Please retype the data below exactly, stopping after the line with "The objective of" and skipping every picture.

Exercise data below:

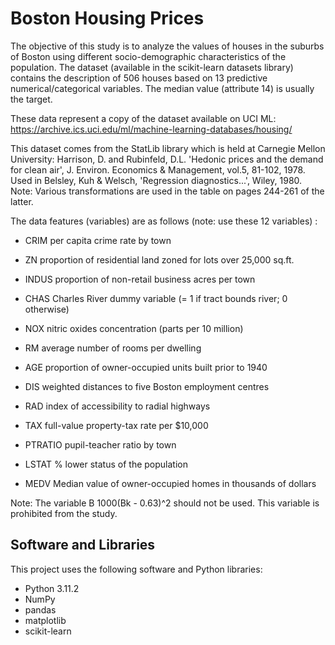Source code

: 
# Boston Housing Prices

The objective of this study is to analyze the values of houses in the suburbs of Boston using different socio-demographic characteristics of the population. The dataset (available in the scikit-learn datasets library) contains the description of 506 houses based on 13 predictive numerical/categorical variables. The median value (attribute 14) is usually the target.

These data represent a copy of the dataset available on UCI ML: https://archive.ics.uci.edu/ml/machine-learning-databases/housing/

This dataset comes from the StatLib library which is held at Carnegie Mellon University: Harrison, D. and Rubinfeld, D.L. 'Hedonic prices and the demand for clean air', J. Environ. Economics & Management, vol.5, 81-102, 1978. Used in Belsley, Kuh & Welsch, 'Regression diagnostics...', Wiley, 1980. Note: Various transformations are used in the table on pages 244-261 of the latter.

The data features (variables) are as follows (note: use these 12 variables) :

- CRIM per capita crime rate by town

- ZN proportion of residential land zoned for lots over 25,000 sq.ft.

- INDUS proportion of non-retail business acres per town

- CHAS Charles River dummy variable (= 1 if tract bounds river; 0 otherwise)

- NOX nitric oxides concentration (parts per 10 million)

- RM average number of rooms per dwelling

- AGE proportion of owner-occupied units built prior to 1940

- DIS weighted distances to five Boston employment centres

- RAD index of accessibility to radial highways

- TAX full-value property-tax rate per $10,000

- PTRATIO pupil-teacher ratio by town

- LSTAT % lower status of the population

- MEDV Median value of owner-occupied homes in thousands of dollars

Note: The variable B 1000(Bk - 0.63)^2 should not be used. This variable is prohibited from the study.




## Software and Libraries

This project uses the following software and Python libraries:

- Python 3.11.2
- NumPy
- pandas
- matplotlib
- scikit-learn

End of Exercise data.

### Exercise response
Source code

: 
# Boston Housing Prices

The objective of this study is to analyze the values of houses in the suburbs of Boston using different socio-demographic characteristics of the population. The dataset (available in the scikit-learn datasets library) contains the description of 506 houses based on 13 predictive numerical/categorical variables. The median value (attribute 14) is usually the target.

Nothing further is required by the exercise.